Außergerichtliche Kosten sind nicht zu erstatten.
Gründe
Der ... geborene Antragsteller (AS) bewohnt ein Eigenheim mit einer Gesamtwohnfläche von 145 qm, das Grundstück hat 732 qm. Der Antragsgegner (AG) zahlte seit Januar 2005 Alg II (Regelleistung 345,- EUR und als Kosten der Unterkunft die Neben- und Betriebskosten von 134,66 EUR, Zinsbelastungen wurden nicht geltend gemacht). Bei den Leistungsbewilligungen wurden laufende monatliche Heizungskoten nicht berücksichtigt, weil diese nur bei konkretem Bedarf bewilligt würden. Gegen die Bewilligungsbescheide vom 14. Februar 2005 (Widerspruchsbescheid vom 13. Mai 2005) und vom 21. April 2005 (Widerspruchsbescheid vom 2. Juni 2006) ist Klage erhoben worden mit dem Begehren, dem Beklagten zur Zahlung eines monatlichen Heizkostenbetrages zu verurteilen (S 8 AS 105/05). Über den gegen den Bewilligungsbescheid vom 14. Oktober 2005 erhobenen Widerspruch (Bewilligungsabschnitt November 2005 bis April 2006) ist bislang noch nicht entschieden. Mit Bescheid vom 23. November 2005 bewilligte der AG 500,- EUR für den Kauf von Heizöl; über den dagegen ohne Begründung erhobenen Widerspruch vom 23. Dezember 2005 ist bislang nicht entschieden.

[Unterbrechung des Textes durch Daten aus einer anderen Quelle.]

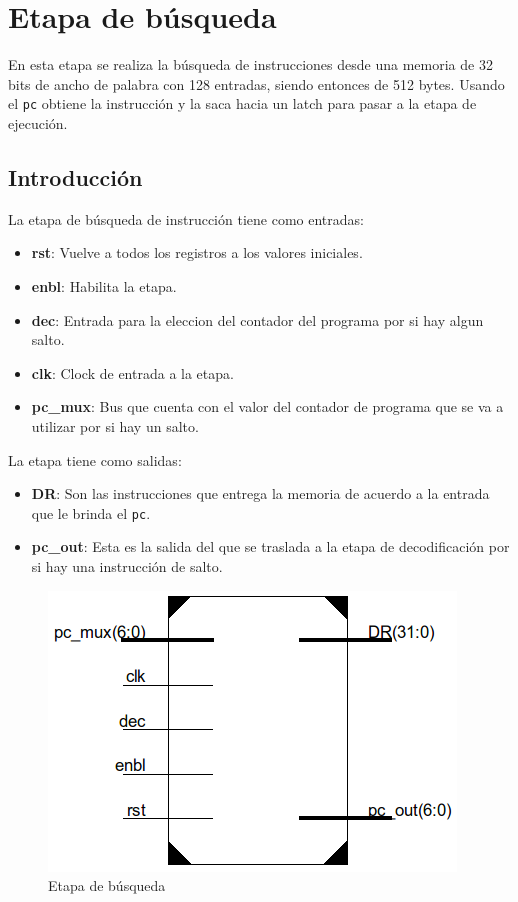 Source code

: \newpage
\section{Etapa de búsqueda}
En esta etapa se realiza la búsqueda de instrucciones desde una memoria de 32 bits de ancho de palabra con 128 entradas, siendo entonces de 512 bytes. Usando el  \texttt{pc} obtiene la instrucci\'on y la saca hacia un latch para pasar a la etapa de ejecución. 

\subsection{Introducción}
La etapa de b\'usqueda de instrucci\'on tiene como entradas:
\begin{itemize}
  \item \textbf{rst}: Vuelve a todos los registros a los valores iniciales. 
  \item \textbf{enbl}: Habilita la etapa.
  \item \textbf{dec}: Entrada para la eleccion del contador del programa por si hay algun salto.
  \item \textbf{clk}: Clock de entrada a la etapa.
  \item \textbf{pc\_mux}: Bus que cuenta con el valor del contador de programa que se va a utilizar por si hay un salto.
\end{itemize} 

La etapa tiene como salidas:
\begin{itemize}
	\item \textbf{DR}: Son las instrucciones que entrega la memoria de acuerdo a la entrada que le brinda el \texttt{pc}. 
	\item \textbf{pc\_out}: Esta es la salida del  que se traslada a la etapa de decodificaci\'on por si hay una instrucci\'on de salto. 
\end{itemize} 

\begin{figure}[H]
\centering
\includegraphics[scale=0.35]{Capitulo01/fetchstage}
\caption{Etapa de b\'usqueda}
\label{fig:fetch}
\end{figure}

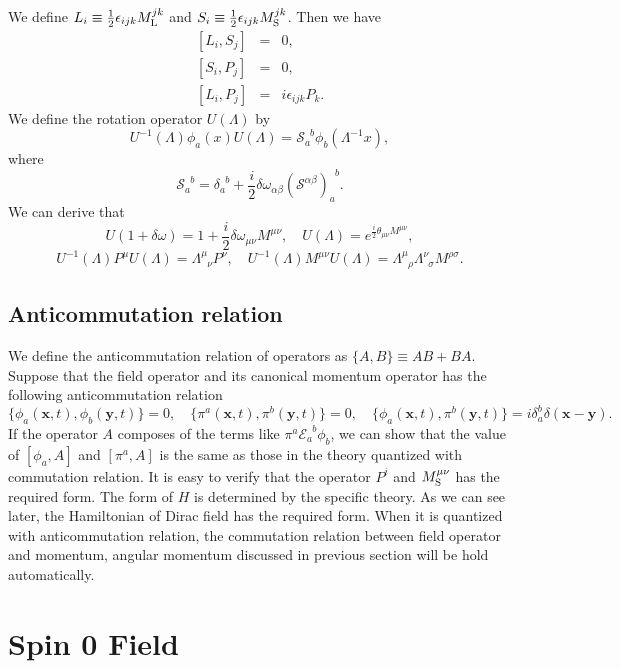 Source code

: We define $L_i \equiv \frac{1}{2} \epsilon_{ijk} M_{\rm L}^{jk}$ and $S_i \equiv \frac{1}{2} \epsilon_{ijk} M_{\rm S}^{jk}$. Then we have
\begin{eqnarray}
\left[L_i,S_j\right] &=& 0 ,\nonumber \\
\left[S_i,P_j\right] &=& 0 ,\nonumber \\
\left[L_i,P_j\right] &=& i\epsilon_{ijk}P_k .\nonumber
\end{eqnarray}
We define the rotation operator $U(\Lambda)$ by
\[U^{-1}(\Lambda) \phi_a(x) U(\Lambda) = \mathscr{S}_{a}^{\phantom{a}b}\phi_b(\Lambda^{-1}x),\]
where
\[\mathscr{S}_{a}^{\phantom{a}b} = \delta_{a}^{\phantom{a}b}+\frac{i}{2} \delta \omega_{\alpha \beta} (\mathcal{S}^{\alpha \beta})_{a}^{\phantom{a}b} .\]
We can derive that
\[U(1+\delta \omega) = 1 + \frac{i}{2} \delta \omega_{\mu \nu} M^{\mu \nu} , \quad U(\Lambda) = e^{\frac{i}{2} \theta_{\mu \nu} M^{\mu \nu}},\]
\[U^{-1}(\Lambda) P^{\mu} U(\Lambda) = \Lambda^{\mu}_{\phantom{\mu}\nu} P^{\nu}, \quad U^{-1}(\Lambda) M^{\mu \nu} U(\Lambda) = \Lambda^{\mu}_{\phantom{\mu}\rho} \Lambda^{\nu}_{\phantom{\nu}\sigma}M^{\rho \sigma}.\]

\section{Anticommutation relation}
\noindent
We define the anticommutation relation of operators as $\{A,B\} \equiv AB + BA$. Suppose that the field operator and its canonical momentum operator has the following anticommutation relation
\[\{\phi_a(\bm{x},t),\phi_b(\bm{y},t)\} = 0 , \quad \{\pi^a(\bm{x},t),\pi^b(\bm{y},t)\} = 0 , \quad \{\phi_a(\bm{x},t),\pi^b(\bm{y},t)\} = i \delta_a^b \delta(\bm{x}-\bm{y}) .\]
If the operator $A$ composes of the terms like $\pi^a \mathcal{E}_a^{\phantom{a}b} \phi_b$, we can show that the value of $[\phi_a,A]$ and $[\pi^a,A]$ is the same as those in the theory quantized with commutation relation. It is easy to verify that the operator $P^i$ and $M_{\rm S}^{\mu \nu}$ has the required form. The form of $H$ is determined by the specific theory. As we can see later, the Hamiltonian of Dirac field  has the required form. When it is quantized with anticommutation relation, the commutation relation between field operator and momentum, angular momentum discussed in previous section will be hold automatically. 

\chapter{Spin 0 Field}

Auf den Leistungsfolgeantrag vom 28. März 2006 für den Bewilligungsabschnitt ab Mai 2006 teilte der AG mit Schreiben vom 3. Mai 2006 dem AS mit, er halte das Hausgrundstück für unangemessen groß, so dass es als Vermögensgegenstand nicht nach § 12 Abs. 3 Nr. 4 SGB II von der Verwertung ausgeschlossen sei. Er werde daher zukünftig Alg II nur noch als Darlehen gewähren, allerdings nur unter der Voraussetzung, dass der AS seine grundsätzliche Bereitschaft zur Verwertung des Hausgrundstückes erkläre und in die Eintragung einer Sicherungshypothek einwillige. Werde dies abgelehnt, werde ab Mai 2006 kein Alg II mehr gezahlt.
Demgegenüber ist der AS der Auffassung, das Eigenheim sei von angemessener Größe, weil bei der Bestimmung der Quadratmeterzahl lediglich die Wohn- und Schlafräume berücksichtigt werden dürften. Das Wohneigentum sei daher nach § 12 Abs. 3 Nr. 4 SGB II geschützt, sodass seine Verwertung nicht verlangt werden dürfe. Er beantragt deshalb den AG im Wege des einstweiligen Rechtsschutzes zur Zahlung von Alg II ab Mai 2006 verpflichten.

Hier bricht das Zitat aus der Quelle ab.